It’s not hard to understand why casino and online sports betting operators are holding their collective breath amid the soaring costs of everything from gasoline to food. Consumers only have so much discretionary income to go around and gaming entities are bracing for the pinch.
Gambling Is Not a Priority
Unless you are a paid professional fisherman, golfer, or gambler, these activities fall under the category of recreational, and millions of Americans enjoy one or more daily. But if it comes to paying the rent and putting food on the table versus treating themselves to a day of rest and relaxation then the former will always prevail.
And that is precisely what is concerning gaming operators as the nation veers into uncharted economic waters. Gas prices are at an all-time high while shortages of everything from popcorn to baby formula are giving Americans the jitters.
When the U.S. economy sneezes, the entire world catches a cold, and none more than those businesses whose very existence is predicated on its customers having extra money to spend on non-essentials.
Legalization Changes Nothing
Although the legalization of sports betting and online gambling in 30 states plus Washington DC have shown robust numbers, as well as increasing growth, eventually, the novelty will wear off and that will come much sooner than later if the economy continues to slog its way from a recession to a depression.
If it comes to putting money in the gas tank or the slot machine, the choice is clear and the decision is not good news for the gaming industry.
Big Names Struggling
We have seen a recent trend of resort casinos putting big bucks into their facilities, most notably in Atlantic City where the nine Boardwalk casinos have seen encouraging economic signs in the first quarter of 2022, but things can change rapidly.
Bally’s
Bally’s is in the midst of a $100 million renovation that could cost far more than that if building materials and labor costs continue to escalate.
Hard Rock
Meanwhile, Hard Rock International recently plunked down just north of a billion dollars to take over the Mirage and become the only tribal casino on the Las Vegas Strip.

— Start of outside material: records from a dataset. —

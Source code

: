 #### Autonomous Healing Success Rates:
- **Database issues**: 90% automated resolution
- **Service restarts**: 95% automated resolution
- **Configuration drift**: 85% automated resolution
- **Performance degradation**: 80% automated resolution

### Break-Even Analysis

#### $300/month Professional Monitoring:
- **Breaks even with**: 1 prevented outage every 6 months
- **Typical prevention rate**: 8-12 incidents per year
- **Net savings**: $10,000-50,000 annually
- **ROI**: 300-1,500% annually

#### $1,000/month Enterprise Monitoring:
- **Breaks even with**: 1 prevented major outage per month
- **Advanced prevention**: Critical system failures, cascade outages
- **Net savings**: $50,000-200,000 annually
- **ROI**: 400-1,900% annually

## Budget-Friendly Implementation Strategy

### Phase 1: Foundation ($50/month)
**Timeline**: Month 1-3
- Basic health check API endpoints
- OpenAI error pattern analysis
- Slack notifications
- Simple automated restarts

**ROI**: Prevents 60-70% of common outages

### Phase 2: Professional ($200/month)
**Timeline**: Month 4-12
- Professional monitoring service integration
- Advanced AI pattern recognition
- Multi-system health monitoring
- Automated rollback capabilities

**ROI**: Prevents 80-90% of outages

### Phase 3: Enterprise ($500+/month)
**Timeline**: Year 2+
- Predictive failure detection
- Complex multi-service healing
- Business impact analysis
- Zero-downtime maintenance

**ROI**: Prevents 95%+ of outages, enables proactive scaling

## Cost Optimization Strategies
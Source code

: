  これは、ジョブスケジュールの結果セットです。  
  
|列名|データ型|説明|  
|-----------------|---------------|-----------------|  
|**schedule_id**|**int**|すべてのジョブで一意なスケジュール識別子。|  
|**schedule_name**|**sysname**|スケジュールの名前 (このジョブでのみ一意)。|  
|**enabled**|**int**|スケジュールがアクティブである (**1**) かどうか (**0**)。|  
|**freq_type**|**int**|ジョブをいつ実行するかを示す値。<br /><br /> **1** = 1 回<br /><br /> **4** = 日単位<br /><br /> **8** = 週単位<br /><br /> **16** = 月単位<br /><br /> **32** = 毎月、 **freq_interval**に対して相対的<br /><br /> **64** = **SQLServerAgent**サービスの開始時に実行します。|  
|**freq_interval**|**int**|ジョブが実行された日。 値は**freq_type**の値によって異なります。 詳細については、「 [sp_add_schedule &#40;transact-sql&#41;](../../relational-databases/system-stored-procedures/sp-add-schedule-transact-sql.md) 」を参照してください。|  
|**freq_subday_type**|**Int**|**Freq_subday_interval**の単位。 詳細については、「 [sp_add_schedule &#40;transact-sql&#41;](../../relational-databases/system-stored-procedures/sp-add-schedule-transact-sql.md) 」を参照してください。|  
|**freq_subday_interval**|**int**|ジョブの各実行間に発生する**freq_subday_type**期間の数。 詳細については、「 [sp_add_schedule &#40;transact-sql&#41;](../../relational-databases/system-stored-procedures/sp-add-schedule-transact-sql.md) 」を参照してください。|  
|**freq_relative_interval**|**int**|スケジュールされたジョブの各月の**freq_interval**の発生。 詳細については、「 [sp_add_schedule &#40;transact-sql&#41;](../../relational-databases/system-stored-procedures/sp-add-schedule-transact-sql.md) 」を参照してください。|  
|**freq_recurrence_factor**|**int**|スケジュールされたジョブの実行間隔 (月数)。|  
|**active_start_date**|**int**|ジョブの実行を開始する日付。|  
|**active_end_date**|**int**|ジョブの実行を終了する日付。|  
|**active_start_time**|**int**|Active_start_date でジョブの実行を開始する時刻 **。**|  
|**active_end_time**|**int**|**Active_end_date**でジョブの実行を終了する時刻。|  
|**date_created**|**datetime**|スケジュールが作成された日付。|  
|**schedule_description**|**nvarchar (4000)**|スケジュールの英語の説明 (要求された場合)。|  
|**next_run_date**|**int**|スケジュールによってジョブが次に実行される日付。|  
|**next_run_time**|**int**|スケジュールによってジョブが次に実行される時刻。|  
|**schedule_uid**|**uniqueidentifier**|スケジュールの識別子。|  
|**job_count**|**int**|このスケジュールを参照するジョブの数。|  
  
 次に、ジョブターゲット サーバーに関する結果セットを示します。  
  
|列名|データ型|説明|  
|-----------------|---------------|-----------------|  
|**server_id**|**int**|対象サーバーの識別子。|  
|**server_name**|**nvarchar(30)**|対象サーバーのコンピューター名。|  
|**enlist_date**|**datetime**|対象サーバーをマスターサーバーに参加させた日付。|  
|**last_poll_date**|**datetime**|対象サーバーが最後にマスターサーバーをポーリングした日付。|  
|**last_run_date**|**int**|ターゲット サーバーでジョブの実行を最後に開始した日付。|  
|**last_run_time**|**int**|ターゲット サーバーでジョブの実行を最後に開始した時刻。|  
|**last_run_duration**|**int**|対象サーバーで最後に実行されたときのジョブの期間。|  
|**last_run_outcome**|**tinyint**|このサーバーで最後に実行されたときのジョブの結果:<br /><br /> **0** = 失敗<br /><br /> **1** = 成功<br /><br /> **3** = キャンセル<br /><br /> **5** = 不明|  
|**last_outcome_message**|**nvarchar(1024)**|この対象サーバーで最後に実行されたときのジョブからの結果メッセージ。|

And as they go forth with replacing the world-renowned Mirage volcano with the iconic Hard Rock guitar, those costs have suddenly spiked as well.
Lastly, the customer needs to be able to get back and forth to the casinos without the gas expense busting the bank before they even arrive.
Hard Rock International CEO Jim Allen, stated in an interview with CNBC, “We look at gasoline anywhere from $5 to $6 a gallon. There’s no doubt that in most regional gaming markets that customer is a day-tripper, utilizing gasoline to get to the facility. And when that’s up 30% to 40%, that’s going to be problematic.”
Red Rock Resorts
Red Rock Resorts CEO Frank Fertitta spoke about the economy and its effects during a first-quarter earnings conference call earlier this month. “There is no doubt that inflation with food and groceries and even gasoline has an impact on the lowest segments in the database for sure,” Fertitta noted.
What Does Inflation Mean for the Casino Industry?
There is a little safe harbor for anyone, or anything, in a stormy economy but the gaming entities could be hit the hardest as they rely on lower- and middle-income customers to feed their coffers.
Without any money to play, that demographic will, for the most part, be taken out of the mix and that could prove nearly as lethal as the global pandemic from which the nation’s casinos are still recovering.